Myślę, że niedługo możemy zrobić mały rekonesans, a nowa jakość zachęca i to bardzo
pozdrawiam i niech moc będzie z Tobą
–
piotrek.krawczyk
2010/05/17 22:00:41
Andante Przyjacielu
Dziękuje Ci za telefon, za Twoje ogromne wsparcie i Twoją lojalność. Że biegniesz ze mną albo wcale. Dziki wzruszył się i pewnie tak samo bym myślał. Z jednej strony nie mogę odrzucić takiego daru, jednak namawiam Cię – zrób Rzeźnika. Bo jest okazja. Bo jesteś w życiowej formie. Bo trenujesz pod Rzeźnika jak dziki. Bo urodzi Ci się Andantino chwile po Rzeźniku. Bo jak nie pobiegnę, a Ty pobiegniesz, to będzie tak, jakbym pobiegł. Za rok , jeśli w tym roku mi się nie uda, zrobimy to razem. Na pewno, bo bomba nie spada dwa razy w to samo miejsce. Dziki
–
johnson.wp
2010/05/17 22:19:41
andante – nam z sfx-em też dziko żal Dzikiego i Waszego wspólnego projektu. My dzisiaj przypatrzyliśmy się nawzajem uważnie naszej lekkości zbiegowej oraz ilości oddechów na metr różnicy poziomu i uznaliśmy, że jesteśmy gotowi. Pomysleliśmy, że gdybyś chciał się przyłaczyć do naszej pary to orgowie, w drodze wyjątku, mogliby się zgodzić. Co Ty na to?
–
johnson.wp
2010/05/17 22:27:37
sfx – mój zegarek pokazał średnie tempo 6:14 ale przewyższenia po korekcie w Sports Track tylko +/-265m. Nie piszę ile bez korekty, bo to na pewno nieprawda. Nie wiem co myśleć o tym GPS-ie. Jakiś totalny kit pod tym względem.

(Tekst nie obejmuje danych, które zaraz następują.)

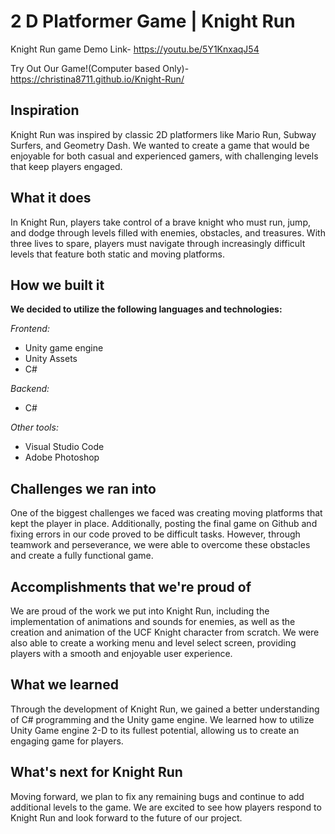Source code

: # 2 D Platformer Game | Knight Run
Knight Run game
Demo Link- https://youtu.be/5Y1KnxaqJ54

Try Out Our Game!(Computer based Only)- https://christina8711.github.io/Knight-Run/
## Inspiration
Knight Run was inspired by classic 2D platformers like Mario Run, Subway Surfers, and Geometry Dash. We wanted to create a game that would be enjoyable for both casual and experienced gamers, with challenging levels that keep players engaged.
## What it does
In Knight Run, players take control of a brave knight who must run, jump, and dodge through levels filled with enemies, obstacles, and treasures. With three lives to spare, players must navigate through increasingly difficult levels that feature both static and moving platforms.

## How we built it

**We decided to utilize the following languages and technologies:**

_Frontend:_

- Unity game engine
- Unity Assets
- C#

_Backend:_

- C#

_Other tools:_

- Visual Studio Code
- Adobe Photoshop

## Challenges we ran into
One of the biggest challenges we faced was creating moving platforms that kept the player in place. Additionally, posting the final game on Github and fixing errors in our code proved to be difficult tasks. However, through teamwork and perseverance, we were able to overcome these obstacles and create a fully functional game.
## Accomplishments that we're proud of
We are proud of the work we put into Knight Run, including the implementation of animations and sounds for enemies, as well as the creation and animation of the UCF Knight character from scratch. We were also able to create a working menu and level select screen, providing players with a smooth and enjoyable user experience.
## What we learned
Through the development of Knight Run, we gained a better understanding of C# programming and the Unity game engine. We learned how to utilize Unity Game engine 2-D to its fullest potential, allowing us to create an engaging game for players.
## What's next for Knight Run
Moving forward, we plan to fix any remaining bugs and continue to add additional levels to the game. We are excited to see how players respond to Knight Run and look forward to the future of our project.
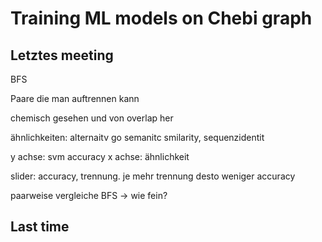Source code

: # Training ML models on Chebi graph

## Letztes meeting 

BFS

Paare die man auftrennen kann

chemisch gesehen und von overlap her

ähnlichkeiten: alternaitv go semanitc smilarity, sequenzidentit

y achse: svm accuracy
x achse: ähnlichkeit

slider: accuracy, trennung. je mehr trennung desto weniger accuracy

paarweise vergleiche
BFS -> wie fein?

## Last time

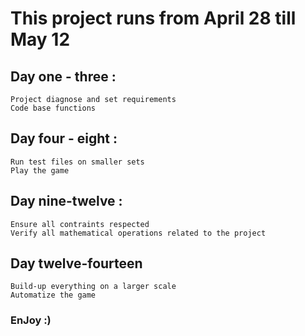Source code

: # This project runs from April 28 till May 12

## Day one - three :
    Project diagnose and set requirements
    Code base functions

## Day four - eight :
    Run test files on smaller sets
    Play the game

## Day nine-twelve :
    Ensure all contraints respected
    Verify all mathematical operations related to the project

## Day twelve-fourteen
    Build-up everything on a larger scale
    Automatize the game

### EnJoy :)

Poza tym jeszcze raz dziękuję, że traktowałeś mnie tak delikatnie i nie zostawiłeś na tej strasznej Górze Chełmskiej. Tu cytat dla blogowiczów „znaj moje mercy k…” – prawda, że kochany kolega?
–
piotrek.krawczyk
2010/05/17 22:30:41
Trójca. A jak Dziki cudem powstanie wróci stara dobra konkurencja. Dzięki Johnson i SFX. Podbieracie Andantego, ale jedną zdradę wybaczam :))))
–
johnson.wp
2010/05/17 22:34:05
corvus, quentino – moja wizja jest bardzo prosta – chcę poczuć horyzont przed sobą. Dlatego chcę biegać w górach i dlatego pociąga mnie bieg z nurtem rzeki. Oferuję swoje nadwarciańskie usługi przewodnickie jesli tylko będziecie mieli ochotę. Jeżeli chodzi o bieganie w błocie i po krzakach to tylko wtedy gdy dokądś to ma prowadzić. Inaczej nie widzę sensu. Chociaż pisałbym się z ochotą na przedzieranie się wzdłuż Warty tam gdzie nie ma ścieżek. Takie nasze lokalne safari:)
–
johnson.wp
2010/05/17 22:35:37
Dziki – anadante mógłby wziąc kawałek Ciebie, ale czy jesteś gotów na taką próbę? :))))
–
johnson.wp
2010/05/17 22:36:58
idę do wyrka, bo sfx mnie skatował (żartuję oczywiście, świeży jestem) i mam w oczach prawie 600km
–
czepiak.czarny
2010/05/17 22:51:03
Dziś była piękna pogoda biegowa, nawet konwaliozrywaczy wywiało 🙂
Lokalne safari 😉
Podczytuję jednym okiem, drugim sprawdzam górki w celach podbiegowych. Jakie przewyższenie one mają mieć? Mówię o zwykłych podbiegach, nie safari 😉
Ekstremum w okolicy ma 60 m na 0,5 km, ale po chodniku. Nada się?
–
ocobiegatu
2010/05/17 23:11:42
Czepiak – a po co górki ? Dla mnie górki są do niczego niepotrzebne. Niestety jestem uczniem krnąbrnym i mało pojętnym bo skoro biegam po płaskim w zawodach to po co górki ?..:). Dostałem od Wojtka poradę na podbiegi i długie interwały a nie potrafie się zmusić i raczej nie dam rady. Przecież wtedy był stał sie kims kto trenuje a ja jestem rekreacyjny i jak tylko wychodzę na bieg i idę na trasę to od razu czuję ZEW tempowego biegu ciągłego – to takie aułuuuuuu…:) – czyli przeeeciągły, gdzies w oddali głos wilka..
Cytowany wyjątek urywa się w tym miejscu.